• Ven. Ott 22nd, 2021

Red Viper News

L'aggregatore di notizie di Red VIper

“Ancora da recuperare 735mila posti di lavoro”. Il bilancio dell’Istat post pandemia

ROME, ITALY - JULY 22: Whirlpool women workers arrive in front of the Ministry of Economic Development to protest against closure of Whirlpool plant in Naples and consequent dismissal of workers on July 22, 2021 in Rome, Italy. The Whirpool workers are protesting against a collective layoff of 340 employees by the American company. (Photo by Stefano Montesi - Corbis/Corbis via Getty Images)

 “Le misure straordinarie implementate nel 2020 (Reddito di emergenza, bonus per i lavoratori autonomi e bonus colf) hanno contribuito, insieme all’ampliamento nell’utilizzo di quelle già esistenti (Reddito di cittadinanza e Cassa integrazione guadagni), a sostenere i redditi delle famiglie, pesantemente condizionati dalla crisi economica, riducendo la diseguaglianza, rispetto a uno scenario alternativo caratterizzato dall’assenza di tutte le misure citate. L’indice di Gini si riduce da 31.8 a 30,2”. Lo ha affermato l’Istat, nel suo report sulla redistribuzione del reddito del 2020, specificando che le misure per il covid-19 hanno consentito di ridurre il rischio di poverta’ dei disoccupati di circa 6,9 punti percentuali, di 3,5 punti per gli inattivi e di 2,6 punti per i lavoratori autonomi.

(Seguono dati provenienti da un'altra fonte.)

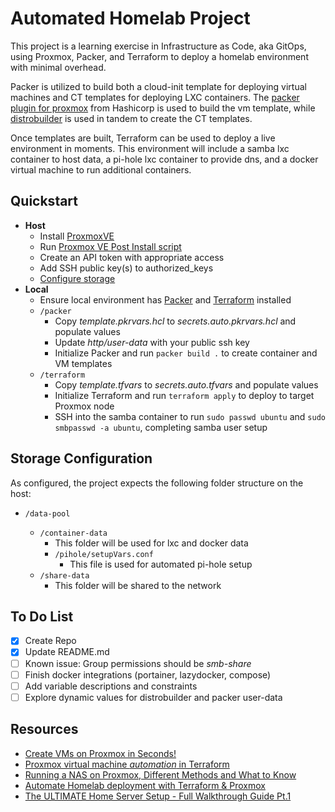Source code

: # Automated Homelab Project

This project is a learning exercise in Infrastructure as Code, aka GitOps, using Proxmox, Packer, and Terraform to deploy a homelab environment with minimal overhead.

Packer is utilized to build both a cloud-init template for deploying virtual machines and CT templates for deploying LXC containers. The [packer plugin for proxmox](https://github.com/hashicorp/packer-plugin-proxmox) from Hashicorp is used to build the vm template, while [distrobuilder](https://github.com/lxc/distrobuilder) is used in tandem to create the CT templates.

Once templates are built, Terraform can be used to deploy a live environment in moments. This environment will include a samba lxc container to host data, a pi-hole lxc container to provide dns, and a docker virtual machine to run additional containers.

## Quickstart

- **Host**
  - Install [ProxmoxVE](https://www.proxmox.com/en/downloads/proxmox-virtual-environment)
  - Run [Proxmox VE Post Install script](https://community-scripts.github.io/ProxmoxVE/scripts?id=post-pve-install)
  - Create an API token with appropriate access
  - Add SSH public key(s) to authorized_keys
  - [Configure storage](#storage-configuration)
- **Local**
  - Ensure local environment has [Packer](https://developer.hashicorp.com/packer) and [Terraform](https://developer.hashicorp.com/terraform) installed
  - `/packer`
    - Copy _template.pkrvars.hcl_ to _secrets.auto.pkrvars.hcl_ and populate values
    - Update _http/user-data_ with your public ssh key
    - Initialize Packer and run `packer build .` to create container and VM templates
  - `/terraform`
    - Copy _template.tfvars_ to _secrets.auto.tfvars_ and populate values
    - Initialize Terraform and run `terraform apply` to deploy to target Proxmox node
    - SSH into the samba container to run `sudo passwd ubuntu` and `sudo smbpasswd -a ubuntu`, completing samba user setup

## Storage Configuration

As configured, the project expects the following folder structure on the host:

- `/data-pool`

  - `/container-data`
    - This folder will be used for lxc and docker data
    - `/pihole/setupVars.conf`
      - This file is used for automated pi-hole setup
  - `/share-data`
    - This folder will be shared to the network

## To Do List

- [x] Create Repo
- [x] Update README.md
- [ ] Known issue: Group permissions should be _smb-share_
- [ ] Finish docker integrations (portainer, lazydocker, compose)
- [ ] Add variable descriptions and constraints
- [ ] Explore dynamic values for distrobuilder and packer user-data

## Resources

- [Create VMs on Proxmox in Seconds!](https://www.youtube.com/watch?v=1nf3WOEFq1Y)
- [Proxmox virtual machine _automation_ in Terraform](https://www.youtube.com/watch?v=dvyeoDBUtsU)
- [Running a NAS on Proxmox, Different Methods and What to Know](https://www.youtube.com/watch?v=hJHpVi9LGqc)
- [Automate Homelab deployment with Terraform & Proxmox](https://www.youtube.com/watch?v=ZGWn6xREdDE)
- [The ULTIMATE Home Server Setup - Full Walkthrough Guide Pt.1](https://www.youtube.com/watch?v=qmSizZUbCOA)
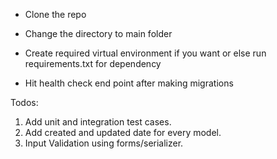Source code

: * Clone the repo

* Change the directory to main folder

* Create required virtual environment if you want or else run requirements.txt for dependency

* Hit health check end point after making migrations



Todos:

1. Add unit and integration test cases.
2. Add created and updated date for every model.
3. Input Validation using forms/serializer.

Tuttavia, durate la pandemia da Covid, in Italia il numero di occupati ha subito la prima decisa contrazione. In particolare, il tasso di occupazione si è ridotto nei mesi di marzo e aprile 2020, per poi mantenersi stabile nei due mesi successivi e mostrare segnali di recupero tra luglio e agosto. Da settembre è tornato ad diminuire, raggiungendo un minimo a gennaio 2021. Ad evidenziare il dato è stato il presidente dell’Istat Gian Carlo Blangiardo, nel corso di una audizione commissione Lavoro della Camera. Tra febbraio e maggio 2021, il numero di occupati è cresciuto progressivamente ma a “un livello comunque inferiore di 735 mila unità (-3,2%) rispetto a quello pre-pandemia (febbraio 2020) e prossimo ai livelli occupazionali registrati a metà 2015”. Il presidente ha sottolineato inoltre che “la crisi sanitaria ha penalizzato i settori ad elevata occupazione femminile”. Tra febbraio 2020 e maggio 2021 “le occupate hanno subito un calo del 3,6 per cento a fronte del 2,8 per cento degli occupati”. Analoga considerazione vale per i giovani, ha concluso Blangiardo, dove c’è stata una “riduzione più elevata per la fascia 15-34 anni: – 4,2 per cento”.

In attesa della riforma complessiva del welfare attesa nella seconda metà del 2021, verranno erogate due misure dedicate ai figli: l’assegno temporaneo per i figli minori e una maggiorazione dell’assegno al nucleo familiare per le famiglie con figli. Entrambe le misure risultano progressive rispetto al reddito delle famiglie e determinano una lieve riduzione dell’indice di Gini da 30,2 a 29,9 (-0.3%).